The statues were all in the news at the time of Rhodes, Churchill, and Colston, they appear as shadowy figures above.

I also included images of African royalty as often they were also taken to be slaves. The history lost is unfathomble.

This work is an extension of my Blackground project.

Blackground – A Discovery Of Identity

True story, when I was at school I used to say that I was half-caste (not the politically correct term these days). I’m not, but people believed me. I thought that if I could be half white then I would be accepted in my predominantly white school. It worked to a certain extent and I was. I think that should tell you something. Even black people didn’t believe I was black. Admittedly I am quite light skinned but that’s just genetics for you.

Thinking about this body of work began when Isaac my son was born. It was important to us that he had both of our surnames. I’d always known that my surname had a dark past but somehow it didn’t really register. I even knew that on the island of St Kitts where my parents are from the phone book is half full of people who have the surname James. 

I scratched the surface last year when I produced a triptych called ‘Life Archipelago’ an autobiographical piece that started to look back at my own history but it only went as far as my grandparents.

When I first put pencil to paper I was too raw. I had too much to say and not having a clear idea about how I wanted to say it. It was like having all channels trying to play at equal volume at the same time. This was as a result of reading books and a series of articles about race, St Kitts and its history. I should add talking to my dad. Our family history has been a closed subject, my grandmother refused to ever discuss it. This meant that we only ever knew what we actually lived if that makes sense. What happened before was not up for discussion. When my late aunt attempted a family tree many years ago it caused such huge problems that it was quickly forgotten and never spoken of again.

That being said having all this new found knowledge resulted in an outpouring of all the ideas being merged together almost. It was then that I realised that in order to make something remotely coherent it would mean slowing down to a certain extent. The fervour has had a benefit though it allows me to think more abstractly about the work.

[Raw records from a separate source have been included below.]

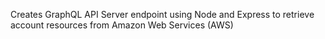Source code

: Creates GraphQL API Server endpoint using Node and Express to retrieve account resources from Amazon Web Services (AWS)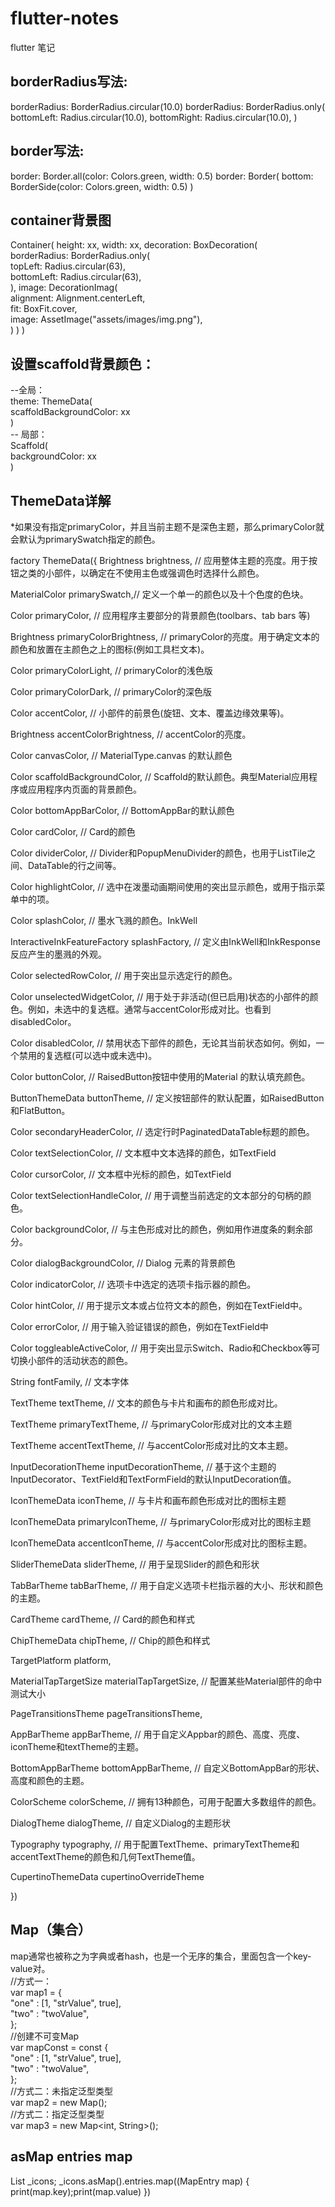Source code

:# flutter-notes
flutter 笔记

## borderRadius写法:
  borderRadius: BorderRadius.circular(10.0)
  borderRadius: BorderRadius.only(
    bottomLeft: Radius.circular(10.0),
    bottomRight: Radius.circular(10.0),
  )
## border写法:
  border: Border.all(color: Colors.green, width: 0.5)
  border: Border(
    bottom: BorderSide(color: Colors.green, width: 0.5)
  )
## container背景图
  Container(
  height: xx,
  width: xx,
  decoration: BoxDecoration(  
    borderRadius: BorderRadius.only(  
      topLeft: Radius.circular(63),  
      bottomLeft: Radius.circular(63),  
    ),
    image: DecorationImag(  
      alignment: Alignment.centerLeft,  
      fit: BoxFit.cover,  
      image: AssetImage("assets/images/img.png"),  
    )
  )
)

## 设置scaffold背景颜色：
  --全局：  
    theme: ThemeData(  
    scaffoldBackgroundColor: xx  
    )  
  -- 局部：  
  Scaffold(  
    backgroundColor: xx  
  )
## ThemeData详解
*如果没有指定primaryColor，并且当前主题不是深色主题，那么primaryColor就会默认为primarySwatch指定的颜色。

factory ThemeData({
  Brightness brightness, // 应用整体主题的亮度。用于按钮之类的小部件，以确定在不使用主色或强调色时选择什么颜色。  
  
  MaterialColor primarySwatch,// 定义一个单一的颜色以及十个色度的色块。  
  
  Color primaryColor, // 应用程序主要部分的背景颜色(toolbars、tab bars 等)  
  
  Brightness primaryColorBrightness, // primaryColor的亮度。用于确定文本的颜色和放置在主颜色之上的图标(例如工具栏文本)。  
  
  Color primaryColorLight, // primaryColor的浅色版  
  
  Color primaryColorDark, // primaryColor的深色版  
  
  Color accentColor, // 小部件的前景色(旋钮、文本、覆盖边缘效果等)。  
  
  Brightness accentColorBrightness, // accentColor的亮度。  
  
  Color canvasColor, //  MaterialType.canvas 的默认颜色  
  
  Color scaffoldBackgroundColor, // Scaffold的默认颜色。典型Material应用程序或应用程序内页面的背景颜色。  
  
  Color bottomAppBarColor, // BottomAppBar的默认颜色  
  
  Color cardColor, // Card的颜色  
  
  Color dividerColor, // Divider和PopupMenuDivider的颜色，也用于ListTile之间、DataTable的行之间等。  
  
  Color highlightColor, // 选中在泼墨动画期间使用的突出显示颜色，或用于指示菜单中的项。  
  
  Color splashColor,  // 墨水飞溅的颜色。InkWell  
  
  InteractiveInkFeatureFactory splashFactory, // 定义由InkWell和InkResponse反应产生的墨溅的外观。  
  
  Color selectedRowColor, // 用于突出显示选定行的颜色。  
  
  Color unselectedWidgetColor, // 用于处于非活动(但已启用)状态的小部件的颜色。例如，未选中的复选框。通常与accentColor形成对比。也看到disabledColor。  
  
  Color disabledColor, // 禁用状态下部件的颜色，无论其当前状态如何。例如，一个禁用的复选框(可以选中或未选中)。  
  
  Color buttonColor, // RaisedButton按钮中使用的Material 的默认填充颜色。  
  
  ButtonThemeData buttonTheme, // 定义按钮部件的默认配置，如RaisedButton和FlatButton。  
  
  Color secondaryHeaderColor, // 选定行时PaginatedDataTable标题的颜色。  
  
  Color textSelectionColor, // 文本框中文本选择的颜色，如TextField  
  
  Color cursorColor, // 文本框中光标的颜色，如TextField  
  
  Color textSelectionHandleColor,  // 用于调整当前选定的文本部分的句柄的颜色。  
  
  Color backgroundColor, // 与主色形成对比的颜色，例如用作进度条的剩余部分。  
  
  Color dialogBackgroundColor, // Dialog 元素的背景颜色  
  
  Color indicatorColor, // 选项卡中选定的选项卡指示器的颜色。  
  
  Color hintColor, // 用于提示文本或占位符文本的颜色，例如在TextField中。  
  
  Color errorColor, // 用于输入验证错误的颜色，例如在TextField中  
  
  Color toggleableActiveColor, // 用于突出显示Switch、Radio和Checkbox等可切换小部件的活动状态的颜色。  
  
  String fontFamily, // 文本字体  
  
  TextTheme textTheme, // 文本的颜色与卡片和画布的颜色形成对比。  
  
  TextTheme primaryTextTheme, // 与primaryColor形成对比的文本主题  
  
  TextTheme accentTextTheme, // 与accentColor形成对比的文本主题。  
  
  InputDecorationTheme inputDecorationTheme, // 基于这个主题的 InputDecorator、TextField和TextFormField的默认InputDecoration值。  
  
  IconThemeData iconTheme, // 与卡片和画布颜色形成对比的图标主题   
  
  IconThemeData primaryIconTheme, // 与primaryColor形成对比的图标主题  
  
  IconThemeData accentIconTheme, // 与accentColor形成对比的图标主题。  
  
  SliderThemeData sliderTheme,  // 用于呈现Slider的颜色和形状  
  
  TabBarTheme tabBarTheme, // 用于自定义选项卡栏指示器的大小、形状和颜色的主题。  
  
  CardTheme cardTheme, // Card的颜色和样式  
   
  ChipThemeData chipTheme, // Chip的颜色和样式  
  
  TargetPlatform platform,   
  
  MaterialTapTargetSize materialTapTargetSize, // 配置某些Material部件的命中测试大小  
  
  PageTransitionsTheme pageTransitionsTheme,   
  
  AppBarTheme appBarTheme, // 用于自定义Appbar的颜色、高度、亮度、iconTheme和textTheme的主题。  
  
  BottomAppBarTheme bottomAppBarTheme, // 自定义BottomAppBar的形状、高度和颜色的主题。  
  
  ColorScheme colorScheme, // 拥有13种颜色，可用于配置大多数组件的颜色。  
  
  DialogTheme dialogTheme, // 自定义Dialog的主题形状  
  
  Typography typography, // 用于配置TextTheme、primaryTextTheme和accentTextTheme的颜色和几何TextTheme值。  
  
  CupertinoThemeData cupertinoOverrideTheme   
  
})
## Map（集合）
  map通常也被称之为字典或者hash，也是一个无序的集合，里面包含一个key-value对。  
  //方式一：  
  var map1 = {  
     "one" : [1, "strValue", true],  
     "two" : "twoValue",  
     };  
     //创建不可变Map  
     var mapConst = const {  
     "one" : [1, "strValue", true],  
     "two" : "twoValue",  
     };  
     //方式二：未指定泛型类型  
     var map2 = new Map();  
     //方式二：指定泛型类型  
     var map3 = new Map<int, String>();
     
## asMap entries map
  List<dynamic> _icons;
  _icons.asMap().entries.map((MapEntry map) { print(map.key);print(map.value) })
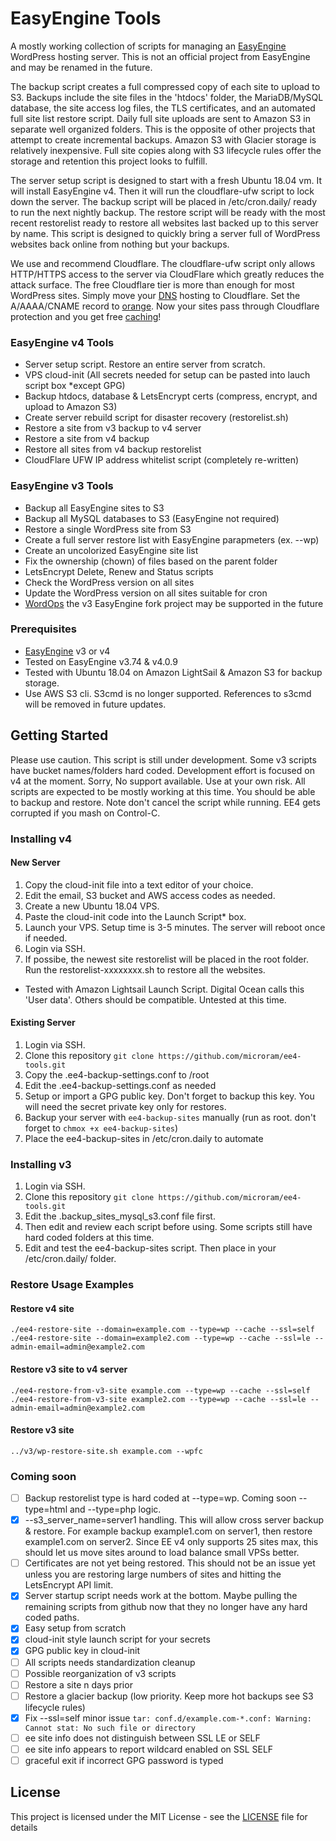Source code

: # EasyEngine Tools

A mostly working collection of scripts for managing an [EasyEngine](https://easyengine.io) WordPress hosting server. This is not an official project from EasyEngine and may be renamed in the future. 

The backup script creates a full compressed copy of each site to upload to S3. Backups include the site files in the 'htdocs' folder, the MariaDB/MySQL database, the site access log files, the TLS certificates, and an automated full site list restore script.  Daily full site uploads are sent to Amazon S3 in separate well organized folders. This is the opposite of other projects that attempt to create incremental backups. Amazon S3 with Glacier storage is relatively inexpensive. Full site copies along with S3 lifecycle rules offer the storage and retention this project looks to fulfill.

The server setup script is designed to start with a fresh Ubuntu 18.04 vm. It will install EasyEngine v4. Then it will run the cloudflare-ufw script to lock down the server. The backup script will be placed in /etc/cron.daily/ ready to run the next nightly backup. The restore script will be ready with the most recent restorelist ready to restore all websites last backed up to this server by name. This script is designed to quickly bring a server full of WordPress websites back online from nothing but your backups.

We use and recommend Cloudflare. The cloudflare-ufw script only allows HTTP/HTTPS access to the server via CloudFlare which greatly reduces the attack surface. The free Cloudflare tier is more than enough for most WordPress sites. Simply move your [DNS](https://support.cloudflare.com/hc/en-us/articles/201720164-Step-2-Create-a-Cloudflare-account-and-add-a-website) hosting to Cloudflare. Set the A/AAAA/CNAME record to [orange](https://support.cloudflare.com/hc/en-us/articles/200169626-What-subdomains-are-appropriate-for-orange-gray-clouds-). Now your sites pass through Cloudflare protection and you get free [caching](https://support.cloudflare.com/hc/en-us/articles/200172516-Which-file-extensions-does-Cloudflare-cache-for-static-content-)!

### EasyEngine v4 Tools

- Server setup script. Restore an entire server from scratch.
- VPS cloud-init (All secrets needed for setup can be pasted into lauch script box *except GPG)
- Backup htdocs, database & LetsEncrypt certs (compress, encrypt, and upload to Amazon S3)
- Create server rebuild script for disaster recovery (restorelist.sh)
- Restore a site from v3 backup to v4 server
- Restore a site from v4 backup
- Restore all sites from v4 backup restorelist
- CloudFlare UFW IP address whitelist script (completely re-written)

### EasyEngine v3 Tools

- Backup all EasyEngine sites to S3
- Backup all MySQL databases to S3 (EasyEngine not required)
- Restore a single WordPress site from S3
- Create a full server restore list with EasyEngine parapmeters (ex. --wp)
- Create an uncolorized EasyEngine site list
- Fix the ownership (chown) of files based on the parent folder
- LetsEncrypt Delete, Renew and Status scripts
- Check the WordPress version on all sites
- Update the WordPress version on all sites suitable for cron
- [WordOps](https://wordops.org/) the v3 EasyEngine fork project may be supported in the future

### Prerequisites

- [EasyEngine](https://easyengine.io) v3 or v4
- Tested on EasyEngine v3.74 & v4.0.9
- Tested with Ubuntu 18.04 on Amazon LightSail & Amazon S3 for backup storage.
- Use AWS S3 cli. S3cmd is no longer supported. References to s3cmd will be removed in future updates.

## Getting Started

Please use caution. This script is still under development. Some v3 scripts have bucket names/folders hard coded. Development effort is focused on v4 at the moment. Sorry, No support available. Use at your own risk. All scripts are expected to be mostly working at this time. You should be able to backup and restore. Note don't cancel the script while running. EE4 gets corrupted if you mash on Control-C.

### Installing v4

#### New Server

1. Copy the cloud-init file into a text editor of your choice.
2. Edit the email, S3 bucket and AWS access codes as needed.
3. Create a new Ubuntu 18.04 VPS.
4. Paste the cloud-init code into the Launch Script* box.
5. Launch your VPS. Setup time is 3-5 minutes. The server will reboot once if needed.
6. Login via SSH.
7. If possibe, the newest site restorelist will be placed in the root folder. Run the restorelist-xxxxxxxx.sh to restore all the websites.

* Tested with Amazon Lightsail Launch Script. Digital Ocean calls this 'User data'. Others should be compatible. Untested at this time.

#### Existing Server

1. Login via SSH.
2. Clone this repository `git clone https://github.com/microram/ee4-tools.git`
3. Copy the .ee4-backup-settings.conf to /root
4. Edit the .ee4-backup-settings.conf as needed
5. Setup or import a GPG public key. Don't forget to backup this key. You will need the secret private key only for restores.
6. Backup your server with `ee4-backup-sites` manually (run as root. don't forget to `chmox +x ee4-backup-sites`)
7. Place the ee4-backup-sites in /etc/cron.daily to automate

### Installing v3

1. Login via SSH.
2. Clone this repository `git clone https://github.com/microram/ee4-tools.git`
3. Edit the .backup_sites_mysql_s3.conf file first. 
4. Then edit and review each script before using. Some scripts still have hard coded folders at this time.
5. Edit and test the ee4-backup-sites script. Then place in your /etc/cron.daily/ folder. 

### Restore Usage Examples

#### Restore v4 site

    ./ee4-restore-site --domain=example.com --type=wp --cache --ssl=self
    ./ee4-restore-site --domain=example2.com --type=wp --cache --ssl=le --admin-email=admin@example2.com

#### Restore v3 site to v4 server

    ./ee4-restore-from-v3-site example.com --type=wp --cache --ssl=self
    ./ee4-restore-from-v3-site example2.com --type=wp --cache --ssl=le --admin-email=admin@example2.com

#### Restore v3 site

    ../v3/wp-restore-site.sh example.com --wpfc

### Coming soon

- [ ] Backup restorelist type is hard coded at --type=wp. Coming soon --type=html and --type=php logic.
- [x] --s3_server_name=server1 handling. This will allow cross server backup & restore. For example backup example1.com on server1, then restore example1.com on server2. Since EE v4 only supports 25 sites max, this should let us move sites around to load balance small VPSs better.  
- [ ] Certificates are not yet being restored. This should not be an issue yet unless you are restoring large numbers of sites and hitting the LetsEncrypt API limit.
- [x] Server startup script needs work at the bottom. Maybe pulling the remaining scripts from github now that they no longer have any hard coded paths.
- [x] Easy setup from scratch
- [x] cloud-init style launch script for your secrets
- [x] GPG public key in cloud-init
- [ ] All scripts needs standardization cleanup
- [ ] Possible reorganization of v3 scripts
- [ ] Restore a site n days prior
- [ ] Restore a glacier backup (low priority. Keep more hot backups see S3 lifecycle rules)
- [x] Fix --ssl=self minor issue `tar: conf.d/example.com-*.conf: Warning: Cannot stat: No such file or directory`
- [ ] ee site info does not distinguish between SSL LE or SELF
- [ ] ee site info appears to report wildcard enabled on SSL SELF
- [ ] graceful exit if incorrect GPG password is typed

## License

This project is licensed under the MIT License - see the [LICENSE](LICENSE) file for details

Some of the symbols that recur throughout are from my own personal visual dictionary if you like, the others are from Nigeria and the African continent. There are also a few that were found on St Kitts left by the indigenous tribes that predate slavery on the island.

The work has become all encompassing, as there are so many things that are linked together. It’s when you look back that you start to remember things that you had almost completely forgotten. Obviously when you look further back you discover things that you never knew. It has also led me to ask a lot more questions. The work I have produced is part autobiographical, historical, documentary, exploratory and my own feelings about a variety of issues surrounding race.

It is by no means at an end as there are gaps that need to be filled; I need to spend some time reflecting on how I want to develop it. I want my children to be proud of their African heritage as well as their Anglo/Irish. I also want them to understand it and that knowledge is power.

If you got this far then well done.

Our Journey to 5

How do you draw the thing that changed your life forever?

It took me a few years to think about exactly how I was going to do it. I didn’t want to simply draw pictures of my children, I wanted to dig a bit deeper than that. Explore the emotions we felt, the highs and the lows.

There may not be many instantly recognisable images but they do reflect our journey.

I deliberately chose to work in HB pencil as I wanted to use a simple medium to capture something incredibly complex.

Each drawing represents a stage of the process, including the before and after. I hope that these drawings will resonate with anyone who has had a similar experience and that they also stand on their own as beautiful drawings.